Summit wave and first fatality on K2

The 8,611-meter-high K2, the second highest mountain on earth (in 2004)

It seems almost surreal: Everest conditions on K2. After the first ascent of the second highest mountain in northern Pakistan on 31 July 1954 by the Italians Achille Compagnoni and Lino Lacedelli, it took 40 years to reach the mark of 100 ascents. Today, Friday, according to reports from Pakistan, around 100 climbers are said to have reached the summit of K2 at 8,611 meters – in a single day!

On Thursday, a five-member Sherpa team – Pasdawa Sherpa, Chhiring Namgyal Sherpa (both from the operator 8K Expeditions) and Siddhi Ghising, Dorjee Gyelzen Sherpa and Rinji Sherpa (from Madison Mountaineering) – had fixed the ropes up to the highest point, achieving the first summit successes on K2 this summer. They used bottled oxygen. So did the vast majority of members of commercial teams who summited today – among them Kristin Harila of Norway (eight-thousander number eight for her this year) and Samina Baig as the first woman from Pakistan.

Stefi Troguet, Jing He and Grace Tseng reportedly without breathing masks

One of the few exceptions was Estefania, called “Stefi” Troguet. The climber from Andorra had already scaled Nanga Parbat without breathing mask in 2019. “I can’t believe it. I’m on top of K2, with no O2. The hardest thing I’ve ever done,” the 30-year-old announced via GPS tracker. “This summit is for Sergi, Ali and Antonios.” Stefi’s friends Sergio Mingote of Spain and Muhammad Ali Sadpara of Pakistan had died on K2 in winter 2021, and Greek Antonios Sykaris on Dhaulagiri in Nepal last April.

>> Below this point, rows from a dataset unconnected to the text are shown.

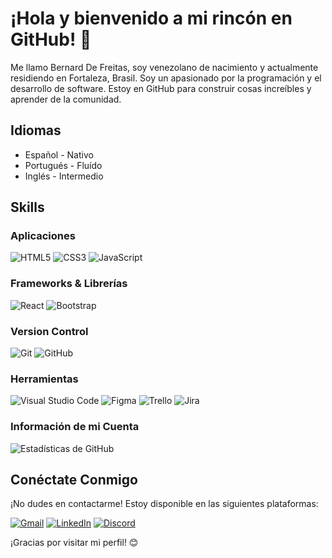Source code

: # ¡Hola y bienvenido a mi rincón en GitHub! 👋
Me llamo Bernard De Freitas, soy venezolano de nacimiento y actualmente residiendo en Fortaleza, Brasil. 
Soy un apasionado por la programación y el desarrollo de software. Estoy en GitHub para construir cosas increíbles y aprender de la comunidad.

## Idiomas
* Español - Nativo
* Portugués - Fluído
* Inglés -  Intermedio

## Skills
### Aplicaciones
<img alt="HTML5" src="https://img.shields.io/badge/html5-%23E34F26.svg?style=for-the-badge&logo=html5&logoColor=white"/> <img alt="CSS3" src="https://img.shields.io/badge/css3-%231572B6.svg?style=for-the-badge&logo=css3&logoColor=white"/> <img alt="JavaScript" src="https://img.shields.io/badge/javascript-%23323330.svg?style=for-the-badge&logo=javascript&logoColor=%23F7DF1E"/>

### Frameworks & Librerías
<img alt="React" src="https://img.shields.io/badge/react-%2320232a.svg?style=for-the-badge&logo=react&logoColor=%2361DAFB"/> <img alt="Bootstrap" src="https://img.shields.io/badge/bootstrap-%23563D7C.svg?style=for-the-badge&logo=bootstrap&logoColor=white"/>

### Version Control
<img alt="Git" src="https://img.shields.io/badge/git-%23F05033.svg?style=for-the-badge&logo=git&logoColor=white"/> <img alt="GitHub" src="https://img.shields.io/badge/github-%23121011.svg?style=for-the-badge&logo=github&logoColor=white"/>

### Herramientas
<img alt="Visual Studio Code" src="https://img.shields.io/badge/VisualStudioCode-0078d7.svg?style=for-the-badge&logo=visual-studio-code&logoColor=white"/> <img alt="Figma" src="https://img.shields.io/badge/figma-%23F24E1E.svg?style=for-the-badge&logo=figma&logoColor=white"/> ![Trello](https://img.shields.io/badge/trello-%231E90FF.svg?style=for-the-badge&logo=trello&logoColor=white) ![Jira](https://img.shields.io/badge/jira-%230A0FFF.svg?style=for-the-badge&logo=jira&logoColor=white)


### Información de mi Cuenta
![Estadísticas de GitHub](https://github-readme-stats.vercel.app/api?username=Bernard301094&show_icons=true&count_private=true&hide=contribs,prs)


## Conéctate Conmigo

¡No dudes en contactarme! Estoy disponible en las siguientes plataformas:

[![Gmail](https://img.shields.io/badge/Gmail-D14836?style=for-the-badge&logo=gmail&logoColor=white)](mailto:bernard30101994@gmail.com)
[![LinkedIn](https://img.shields.io/badge/linkedin-%230077B5.svg?style=for-the-badge&logo=linkedin&logoColor=white)](https://www.linkedin.com/in/bernard301094)
[![Discord](https://img.shields.io/badge/Discord-%237289DA.svg?style=for-the-badge&logo=discord&logoColor=white)](https://discordapp.com/users/bernard301094)

¡Gracias por visitar mi perfil! 😊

According to the operator Seven Summit Treks, Chinese climber Jing He also reached the summit of K2 without bottled oxygen. In spring, she had scaled Mount Everest and neighboring Lhotse without bottled oxygen – also as a member of a commercial team, i.e. with Sherpa support. The Himalayan Database also lists eight-thousander summit successes without breathing mask for the Chinese woman, born in 1988, on Manaslu in 2017 (although she did not reach the “True Summit,” the very highest point, there), on Makalu in 2018 and on Annapurna in 2019. On Cho Oyu, she used bottled oxygen in 2016, the chronicle says.

Eight-thousander collector Grace Tseng of Taiwan also reportedly reached the summit of K2 today without breathing mask, according to Dolma Outdoor Expedition. Meanwhile, the first fatality of the summer season in the Karakoram is also reported from the mountain. The 34-year-old Afghan climber Ali Akbar Sakhi died at Camp 3, apparently from high altitude sickness.

Summit successes on Broad Peak and G II

Gasherbrum II

Further summit successes by commercial teams were reported from the eight-thousanders Broad Peak and Gasherbrum II. On G II yesterday, Sanu Sherpa was among those who reached the highest point. Nepal’s media are celebrating him as the first person to scale all 14 eight-thousanders at least twice.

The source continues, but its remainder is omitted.